Great post, Tammy! You summed up all of what I feel also :wub:
One thing in life I have and I am proud to have it is Adaptability .
Me and my husband started out at 19 and 20 with nothing and now at 39 and 40 we are pretty secure, but if I had to go back in life and suffer the bad times again I could. I think anyone who says they live life with no problems is full of crap.
Setbacks make us stronger and also wiser.
I watch stories and see stories in life all the time of people who not only have everything but also have extraordinary talent and still that isn't enough.
Take what God has blessed you with and always know good things will happen as long as you live your life honestly and always try to do good for others. It may sound stupid , but I live by that everyday.
Oh and always tell the truth


----------



## Nikki's Mom (Feb 13, 2008)

:good post - perfect

:grouphug:





mom2bijou said:


> The grass always looks greener on the other side. That's the thought that came to me while reading this thread. Personally, I think hardships are what define us and our personal strength. I'm only 30 but I've had some major hardships since I was 12. In a way though all those things have made me such a stronger person. I have friends who never had anything major life changing happen to them and they can't deal w/minor setbacks. Lots of people look at me like I have so much more than them or I've been dealt a lucky hand. I find that humorous b/c I've had to deal with the hand I was dealt. I was given lemons on many occassions and learned how to make lemonade. I'd rather have gone thru the things I did and at 30 years old know that my 2 feet can hold me up no matter with what I'm faced.
> 
> So I don't necessarily think I have the charmed life. But I've tried to make my life charming. This took me a long time to learn to do. My mother would always say to me that I'm so far ahead of the game, that she wishes she thought like me at my age.
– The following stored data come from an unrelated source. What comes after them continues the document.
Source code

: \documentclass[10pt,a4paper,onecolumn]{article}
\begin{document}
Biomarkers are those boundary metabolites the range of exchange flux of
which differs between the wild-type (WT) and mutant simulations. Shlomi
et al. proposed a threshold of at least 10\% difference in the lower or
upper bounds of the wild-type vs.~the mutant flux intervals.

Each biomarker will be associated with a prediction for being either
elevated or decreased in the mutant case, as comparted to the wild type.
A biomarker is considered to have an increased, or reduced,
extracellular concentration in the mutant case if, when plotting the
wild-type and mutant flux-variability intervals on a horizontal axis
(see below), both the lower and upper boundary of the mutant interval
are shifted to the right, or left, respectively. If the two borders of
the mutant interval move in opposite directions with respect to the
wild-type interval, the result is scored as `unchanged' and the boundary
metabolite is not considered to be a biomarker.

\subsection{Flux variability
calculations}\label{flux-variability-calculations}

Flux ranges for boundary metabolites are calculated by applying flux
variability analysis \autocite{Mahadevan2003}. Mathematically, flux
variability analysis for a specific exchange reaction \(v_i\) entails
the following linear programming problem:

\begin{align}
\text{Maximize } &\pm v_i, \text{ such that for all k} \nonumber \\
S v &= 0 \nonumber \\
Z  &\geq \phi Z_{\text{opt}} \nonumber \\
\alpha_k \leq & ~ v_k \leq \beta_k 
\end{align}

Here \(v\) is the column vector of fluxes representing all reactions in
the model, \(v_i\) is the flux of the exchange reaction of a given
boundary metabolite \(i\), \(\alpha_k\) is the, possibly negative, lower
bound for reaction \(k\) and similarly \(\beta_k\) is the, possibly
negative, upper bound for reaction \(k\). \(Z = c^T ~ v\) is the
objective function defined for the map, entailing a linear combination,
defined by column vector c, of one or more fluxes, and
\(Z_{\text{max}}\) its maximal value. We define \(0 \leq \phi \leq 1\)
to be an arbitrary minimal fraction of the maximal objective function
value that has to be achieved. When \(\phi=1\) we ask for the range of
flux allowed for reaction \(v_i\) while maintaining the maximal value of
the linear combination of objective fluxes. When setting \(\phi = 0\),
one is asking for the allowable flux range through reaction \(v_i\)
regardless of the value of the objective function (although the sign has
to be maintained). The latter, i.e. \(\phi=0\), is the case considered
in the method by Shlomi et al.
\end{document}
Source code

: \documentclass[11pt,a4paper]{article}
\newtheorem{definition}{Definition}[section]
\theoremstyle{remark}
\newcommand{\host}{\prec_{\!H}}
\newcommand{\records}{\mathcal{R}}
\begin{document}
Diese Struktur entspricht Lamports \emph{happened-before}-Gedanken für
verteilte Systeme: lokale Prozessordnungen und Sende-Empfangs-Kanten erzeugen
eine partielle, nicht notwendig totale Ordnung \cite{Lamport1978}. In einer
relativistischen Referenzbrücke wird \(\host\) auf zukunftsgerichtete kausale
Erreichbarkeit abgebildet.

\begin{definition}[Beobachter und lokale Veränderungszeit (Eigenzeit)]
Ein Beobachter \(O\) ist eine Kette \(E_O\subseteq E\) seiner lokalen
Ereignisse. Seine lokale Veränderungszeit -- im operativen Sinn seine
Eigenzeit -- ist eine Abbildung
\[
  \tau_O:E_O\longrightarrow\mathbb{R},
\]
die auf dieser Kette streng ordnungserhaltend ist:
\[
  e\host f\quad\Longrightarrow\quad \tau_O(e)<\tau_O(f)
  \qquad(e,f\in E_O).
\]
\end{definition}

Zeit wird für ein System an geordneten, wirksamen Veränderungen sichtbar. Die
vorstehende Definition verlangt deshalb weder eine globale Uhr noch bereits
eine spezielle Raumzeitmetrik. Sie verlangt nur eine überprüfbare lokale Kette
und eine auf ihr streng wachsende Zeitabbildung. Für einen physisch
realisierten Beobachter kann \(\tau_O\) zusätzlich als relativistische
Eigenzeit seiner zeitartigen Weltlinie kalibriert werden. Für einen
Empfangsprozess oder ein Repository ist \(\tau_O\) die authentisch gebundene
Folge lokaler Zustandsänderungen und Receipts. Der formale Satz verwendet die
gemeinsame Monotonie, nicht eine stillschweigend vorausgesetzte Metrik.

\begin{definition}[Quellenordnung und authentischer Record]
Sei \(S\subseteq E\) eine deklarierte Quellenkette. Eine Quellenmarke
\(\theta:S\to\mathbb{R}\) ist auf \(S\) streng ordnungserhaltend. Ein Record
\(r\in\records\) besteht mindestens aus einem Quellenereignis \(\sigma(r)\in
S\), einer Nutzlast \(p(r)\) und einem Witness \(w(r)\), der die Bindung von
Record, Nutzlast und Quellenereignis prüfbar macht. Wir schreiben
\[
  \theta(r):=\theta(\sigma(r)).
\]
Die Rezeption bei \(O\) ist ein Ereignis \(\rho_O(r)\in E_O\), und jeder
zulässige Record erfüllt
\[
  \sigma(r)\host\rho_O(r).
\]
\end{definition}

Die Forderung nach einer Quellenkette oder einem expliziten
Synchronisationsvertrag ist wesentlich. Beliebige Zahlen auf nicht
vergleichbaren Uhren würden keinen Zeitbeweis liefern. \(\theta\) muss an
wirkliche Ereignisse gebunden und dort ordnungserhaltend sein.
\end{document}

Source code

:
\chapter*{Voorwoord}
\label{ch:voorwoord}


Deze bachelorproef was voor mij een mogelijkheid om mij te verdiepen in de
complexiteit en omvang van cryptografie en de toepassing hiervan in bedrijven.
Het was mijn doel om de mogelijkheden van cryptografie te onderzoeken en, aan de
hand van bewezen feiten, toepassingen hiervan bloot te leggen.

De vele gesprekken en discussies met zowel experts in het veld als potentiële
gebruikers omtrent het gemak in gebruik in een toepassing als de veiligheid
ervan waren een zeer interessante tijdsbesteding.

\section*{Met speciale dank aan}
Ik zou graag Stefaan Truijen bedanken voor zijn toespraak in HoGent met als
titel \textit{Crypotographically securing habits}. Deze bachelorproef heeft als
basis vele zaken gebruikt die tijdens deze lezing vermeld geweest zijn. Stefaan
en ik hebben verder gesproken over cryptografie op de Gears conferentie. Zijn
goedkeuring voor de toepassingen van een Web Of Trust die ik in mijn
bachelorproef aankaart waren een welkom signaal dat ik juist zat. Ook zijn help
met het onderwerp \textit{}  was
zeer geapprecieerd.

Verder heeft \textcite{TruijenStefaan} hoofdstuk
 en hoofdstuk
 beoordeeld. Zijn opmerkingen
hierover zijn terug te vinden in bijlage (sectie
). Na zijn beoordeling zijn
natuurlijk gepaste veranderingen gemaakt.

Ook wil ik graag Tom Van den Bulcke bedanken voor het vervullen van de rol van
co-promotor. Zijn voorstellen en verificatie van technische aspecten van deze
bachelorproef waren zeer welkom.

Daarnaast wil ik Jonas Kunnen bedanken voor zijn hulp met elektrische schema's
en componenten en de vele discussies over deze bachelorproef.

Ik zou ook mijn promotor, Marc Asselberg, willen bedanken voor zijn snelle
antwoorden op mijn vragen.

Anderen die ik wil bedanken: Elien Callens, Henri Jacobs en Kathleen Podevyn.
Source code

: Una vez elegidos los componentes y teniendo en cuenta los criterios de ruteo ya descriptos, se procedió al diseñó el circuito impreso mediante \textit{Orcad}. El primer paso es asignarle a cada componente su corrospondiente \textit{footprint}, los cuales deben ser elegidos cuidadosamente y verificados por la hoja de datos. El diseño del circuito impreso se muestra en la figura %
I have to try hard to project the good things in my life. Smiles and laughter are contagious. I try to give that off as much as possible despite all the challenges I have ever faced. Do I want to get negative about things? Sure and when I do I vent to my mother and DH. But I'm careful about who I vent to b/c someone else no matter how "charming" their life looks, has secrets and demons they have locked up and are trying to deal with themself.
> 
> Ok so I kinda rambled through this but the point I was trying to make was no matter how charming one's life may look, at one point they will face struggles for no life is struggle free. Or they may just be really good at radiating good out of past hardships.


----------



## The A Team (Dec 1, 2005)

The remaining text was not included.